[[ Input material open ]]
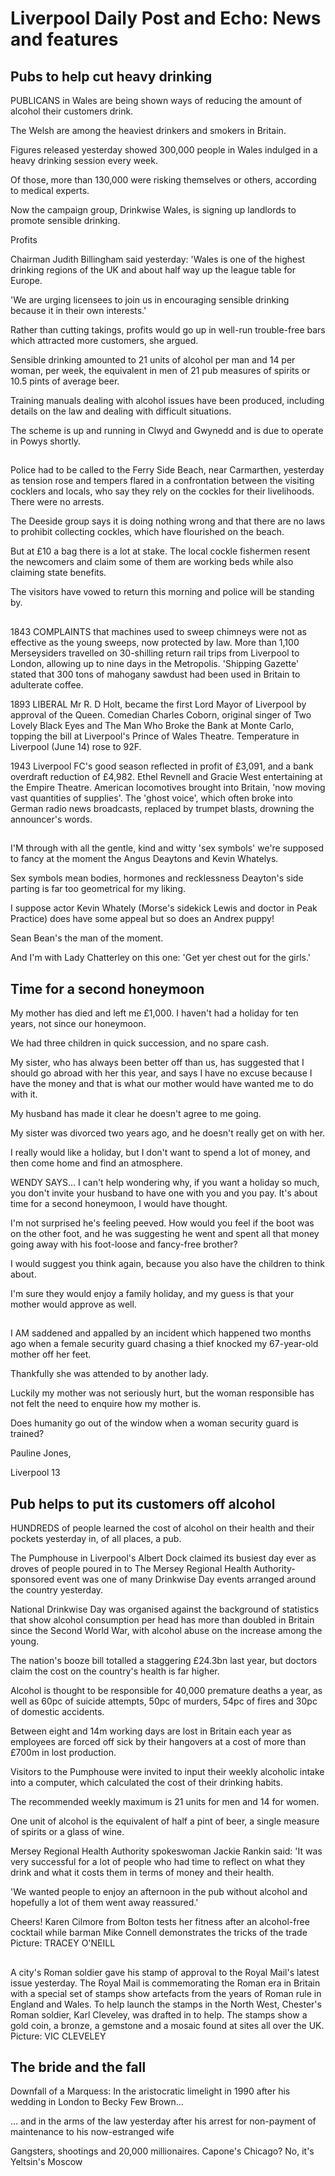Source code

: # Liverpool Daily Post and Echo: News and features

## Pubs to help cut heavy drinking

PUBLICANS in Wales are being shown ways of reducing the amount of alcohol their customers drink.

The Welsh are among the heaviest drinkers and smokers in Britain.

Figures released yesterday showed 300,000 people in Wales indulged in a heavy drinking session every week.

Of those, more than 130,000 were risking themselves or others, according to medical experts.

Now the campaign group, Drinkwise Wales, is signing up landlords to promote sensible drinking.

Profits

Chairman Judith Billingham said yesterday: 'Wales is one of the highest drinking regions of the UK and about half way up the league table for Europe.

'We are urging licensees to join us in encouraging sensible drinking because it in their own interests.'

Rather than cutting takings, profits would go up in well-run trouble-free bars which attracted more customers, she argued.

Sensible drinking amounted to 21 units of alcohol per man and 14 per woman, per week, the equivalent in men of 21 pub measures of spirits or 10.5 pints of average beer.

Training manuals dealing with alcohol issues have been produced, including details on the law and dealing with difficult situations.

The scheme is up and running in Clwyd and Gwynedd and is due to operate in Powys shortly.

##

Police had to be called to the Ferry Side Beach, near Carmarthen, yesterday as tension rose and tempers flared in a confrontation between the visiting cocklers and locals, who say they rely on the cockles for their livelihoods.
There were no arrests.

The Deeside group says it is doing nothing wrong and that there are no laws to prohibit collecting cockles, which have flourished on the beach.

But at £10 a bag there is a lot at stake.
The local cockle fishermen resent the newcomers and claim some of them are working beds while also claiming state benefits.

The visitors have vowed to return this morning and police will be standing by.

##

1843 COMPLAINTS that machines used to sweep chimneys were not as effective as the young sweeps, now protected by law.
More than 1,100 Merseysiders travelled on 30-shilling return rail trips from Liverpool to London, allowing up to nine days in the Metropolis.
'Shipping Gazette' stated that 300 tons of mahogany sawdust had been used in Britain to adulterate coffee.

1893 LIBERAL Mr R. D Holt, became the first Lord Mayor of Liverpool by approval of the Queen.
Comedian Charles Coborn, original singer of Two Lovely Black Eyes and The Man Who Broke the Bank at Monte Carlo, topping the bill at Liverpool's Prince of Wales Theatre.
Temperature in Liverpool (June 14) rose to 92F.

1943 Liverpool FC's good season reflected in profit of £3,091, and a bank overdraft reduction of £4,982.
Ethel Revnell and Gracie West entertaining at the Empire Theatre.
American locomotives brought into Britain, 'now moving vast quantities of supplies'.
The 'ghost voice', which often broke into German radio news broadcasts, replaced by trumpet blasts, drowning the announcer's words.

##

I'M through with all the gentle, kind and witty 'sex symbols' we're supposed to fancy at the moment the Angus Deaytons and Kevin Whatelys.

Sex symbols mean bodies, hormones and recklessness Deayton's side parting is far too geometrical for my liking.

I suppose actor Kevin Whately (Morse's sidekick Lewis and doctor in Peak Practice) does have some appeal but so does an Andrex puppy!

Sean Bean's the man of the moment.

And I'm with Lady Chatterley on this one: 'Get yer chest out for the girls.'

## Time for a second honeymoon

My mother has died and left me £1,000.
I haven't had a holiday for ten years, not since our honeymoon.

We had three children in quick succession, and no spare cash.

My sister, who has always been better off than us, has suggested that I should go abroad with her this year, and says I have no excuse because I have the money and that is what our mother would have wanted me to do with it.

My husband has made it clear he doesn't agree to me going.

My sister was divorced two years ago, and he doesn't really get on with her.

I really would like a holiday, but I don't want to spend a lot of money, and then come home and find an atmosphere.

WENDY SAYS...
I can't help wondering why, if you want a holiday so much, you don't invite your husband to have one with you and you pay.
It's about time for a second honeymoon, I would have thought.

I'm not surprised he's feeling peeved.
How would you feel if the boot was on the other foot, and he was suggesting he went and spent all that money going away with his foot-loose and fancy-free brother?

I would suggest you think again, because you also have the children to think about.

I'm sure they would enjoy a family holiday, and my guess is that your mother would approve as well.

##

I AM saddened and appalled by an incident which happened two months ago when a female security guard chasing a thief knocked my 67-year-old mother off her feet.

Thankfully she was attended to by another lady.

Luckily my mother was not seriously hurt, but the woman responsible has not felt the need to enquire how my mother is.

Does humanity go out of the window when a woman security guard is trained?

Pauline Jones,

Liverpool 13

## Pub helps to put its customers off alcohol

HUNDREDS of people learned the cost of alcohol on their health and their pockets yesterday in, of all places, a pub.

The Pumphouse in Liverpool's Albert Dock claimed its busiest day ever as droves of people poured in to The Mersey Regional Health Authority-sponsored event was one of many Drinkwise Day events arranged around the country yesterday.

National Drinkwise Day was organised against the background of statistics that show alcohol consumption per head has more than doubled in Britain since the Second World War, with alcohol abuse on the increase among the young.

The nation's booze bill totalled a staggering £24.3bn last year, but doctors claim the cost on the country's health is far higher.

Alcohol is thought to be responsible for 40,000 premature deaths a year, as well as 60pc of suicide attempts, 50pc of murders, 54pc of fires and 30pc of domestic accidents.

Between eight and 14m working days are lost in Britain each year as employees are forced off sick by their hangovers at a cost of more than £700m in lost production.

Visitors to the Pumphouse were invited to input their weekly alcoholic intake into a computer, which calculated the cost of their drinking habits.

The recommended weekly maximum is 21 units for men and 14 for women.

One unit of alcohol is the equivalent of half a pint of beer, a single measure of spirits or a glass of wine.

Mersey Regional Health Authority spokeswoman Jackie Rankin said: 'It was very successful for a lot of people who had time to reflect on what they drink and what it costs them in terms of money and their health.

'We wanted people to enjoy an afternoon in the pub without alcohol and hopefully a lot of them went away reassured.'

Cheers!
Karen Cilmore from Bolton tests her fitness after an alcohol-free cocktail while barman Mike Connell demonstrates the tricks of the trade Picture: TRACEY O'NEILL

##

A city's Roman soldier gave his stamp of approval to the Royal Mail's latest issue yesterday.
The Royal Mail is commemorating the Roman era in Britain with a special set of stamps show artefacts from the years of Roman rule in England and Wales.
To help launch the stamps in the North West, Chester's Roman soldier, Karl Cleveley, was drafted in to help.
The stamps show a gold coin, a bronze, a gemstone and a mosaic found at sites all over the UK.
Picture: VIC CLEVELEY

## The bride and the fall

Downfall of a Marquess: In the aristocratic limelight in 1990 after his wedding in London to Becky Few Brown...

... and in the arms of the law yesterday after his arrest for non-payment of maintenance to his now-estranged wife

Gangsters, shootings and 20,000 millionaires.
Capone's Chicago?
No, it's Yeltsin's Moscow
[[ Input material closed ]]
__Exercise aim__
Repeat the entries exactly and keep the pictures out of the copy.

__Answer to this problem__
Source code

: # Liverpool Daily Post and Echo: News and features

## Pubs to help cut heavy drinking

PUBLICANS in Wales are being shown ways of reducing the amount of alcohol their customers drink.

The Welsh are among the heaviest drinkers and smokers in Britain.

Figures released yesterday showed 300,000 people in Wales indulged in a heavy drinking session every week.

Of those, more than 130,000 were risking themselves or others, according to medical experts.

Now the campaign group, Drinkwise Wales, is signing up landlords to promote sensible drinking.

Profits

Chairman Judith Billingham said yesterday: 'Wales is one of the highest drinking regions of the UK and about half way up the league table for Europe.

'We are urging licensees to join us in encouraging sensible drinking because it in their own interests.'

Rather than cutting takings, profits would go up in well-run trouble-free bars which attracted more customers, she argued.

Sensible drinking amounted to 21 units of alcohol per man and 14 per woman, per week, the equivalent in men of 21 pub measures of spirits or 10.5 pints of average beer.

Training manuals dealing with alcohol issues have been produced, including details on the law and dealing with difficult situations.

The scheme is up and running in Clwyd and Gwynedd and is due to operate in Powys shortly.

##

Police had to be called to the Ferry Side Beach, near Carmarthen, yesterday as tension rose and tempers flared in a confrontation between the visiting cocklers and locals, who say they rely on the cockles for their livelihoods.
There were no arrests.

The Deeside group says it is doing nothing wrong and that there are no laws to prohibit collecting cockles, which have flourished on the beach.

But at £10 a bag there is a lot at stake.
The local cockle fishermen resent the newcomers and claim some of them are working beds while also claiming state benefits.

The visitors have vowed to return this morning and police will be standing by.

##

1843 COMPLAINTS that machines used to sweep chimneys were not as effective as the young sweeps, now protected by law.
More than 1,100 Merseysiders travelled on 30-shilling return rail trips from Liverpool to London, allowing up to nine days in the Metropolis.
'Shipping Gazette' stated that 300 tons of mahogany sawdust had been used in Britain to adulterate coffee.

1893 LIBERAL Mr R. D Holt, became the first Lord Mayor of Liverpool by approval of the Queen.
Comedian Charles Coborn, original singer of Two Lovely Black Eyes and The Man Who Broke the Bank at Monte Carlo, topping the bill at Liverpool's Prince of Wales Theatre.
Temperature in Liverpool (June 14) rose to 92F.

1943 Liverpool FC's good season reflected in profit of £3,091, and a bank overdraft reduction of £4,982.
Ethel Revnell and Gracie West entertaining at the Empire Theatre.
American locomotives brought into Britain, 'now moving vast quantities of supplies'.
The 'ghost voice', which often broke into German radio news broadcasts, replaced by trumpet blasts, drowning the announcer's words.

##

I'M through with all the gentle, kind and witty 'sex symbols' we're supposed to fancy at the moment the Angus Deaytons and Kevin Whatelys.

Sex symbols mean bodies, hormones and recklessness Deayton's side parting is far too geometrical for my liking.

I suppose actor Kevin Whately (Morse's sidekick Lewis and doctor in Peak Practice) does have some appeal but so does an Andrex puppy!

Sean Bean's the man of the moment.

And I'm with Lady Chatterley on this one: 'Get yer chest out for the girls.'

## Time for a second honeymoon

My mother has died and left me £1,000.
I haven't had a holiday for ten years, not since our honeymoon.

We had three children in quick succession, and no spare cash.

My sister, who has always been better off than us, has suggested that I should go abroad with her this year, and says I have no excuse because I have the money and that is what our mother would have wanted me to do with it.

My husband has made it clear he doesn't agree to me going.

My sister was divorced two years ago, and he doesn't really get on with her.

I really would like a holiday, but I don't want to spend a lot of money, and then come home and find an atmosphere.

WENDY SAYS...
I can't help wondering why, if you want a holiday so much, you don't invite your husband to have one with you and you pay.
It's about time for a second honeymoon, I would have thought.

I'm not surprised he's feeling peeved.
How would you feel if the boot was on the other foot, and he was suggesting he went and spent all that money going away with his foot-loose and fancy-free brother?

I would suggest you think again, because you also have the children to think about.

I'm sure they would enjoy a family holiday, and my guess is that your mother would approve as well.

##

I AM saddened and appalled by an incident which happened two months ago when a female security guard chasing a thief knocked my 67-year-old mother off her feet.

Thankfully she was attended to by another lady.

Luckily my mother was not seriously hurt, but the woman responsible has not felt the need to enquire how my mother is.

Does humanity go out of the window when a woman security guard is trained?

Pauline Jones,

Liverpool 13

## Pub helps to put its customers off alcohol

HUNDREDS of people learned the cost of alcohol on their health and their pockets yesterday in, of all places, a pub.

The Pumphouse in Liverpool's Albert Dock claimed its busiest day ever as droves of people poured in to The Mersey Regional Health Authority-sponsored event was one of many Drinkwise Day events arranged around the country yesterday.

National Drinkwise Day was organised against the background of statistics that show alcohol consumption per head has more than doubled in Britain since the Second World War, with alcohol abuse on the increase among the young.

The nation's booze bill totalled a staggering £24.3bn last year, but doctors claim the cost on the country's health is far higher.

Alcohol is thought to be responsible for 40,000 premature deaths a year, as well as 60pc of suicide attempts, 50pc of murders, 54pc of fires and 30pc of domestic accidents.

Between eight and 14m working days are lost in Britain each year as employees are forced off sick by their hangovers at a cost of more than £700m in lost production.

Visitors to the Pumphouse were invited to input their weekly alcoholic intake into a computer, which calculated the cost of their drinking habits.

The recommended weekly maximum is 21 units for men and 14 for women.

One unit of alcohol is the equivalent of half a pint of beer, a single measure of spirits or a glass of wine.

Mersey Regional Health Authority spokeswoman Jackie Rankin said: 'It was very successful for a lot of people who had time to reflect on what they drink and what it costs them in terms of money and their health.

'We wanted people to enjoy an afternoon in the pub without alcohol and hopefully a lot of them went away reassured.'

Cheers!
Karen Cilmore from Bolton tests her fitness after an alcohol-free cocktail while barman Mike Connell demonstrates the tricks of the trade Picture: TRACEY O'NEILL

##

A city's Roman soldier gave his stamp of approval to the Royal Mail's latest issue yesterday.
The Royal Mail is commemorating the Roman era in Britain with a special set of stamps show artefacts from the years of Roman rule in England and Wales.
To help launch the stamps in the North West, Chester's Roman soldier, Karl Cleveley, was drafted in to help.
The stamps show a gold coin, a bronze, a gemstone and a mosaic found at sites all over the UK.
Picture: VIC CLEVELEY

## The bride and the fall

Downfall of a Marquess: In the aristocratic limelight in 1990 after his wedding in London to Becky Few Brown...

... and in the arms of the law yesterday after his arrest for non-payment of maintenance to his now-estranged wife

Gangsters, shootings and 20,000 millionaires.
Capone's Chicago?
No, it's Yeltsin's Moscow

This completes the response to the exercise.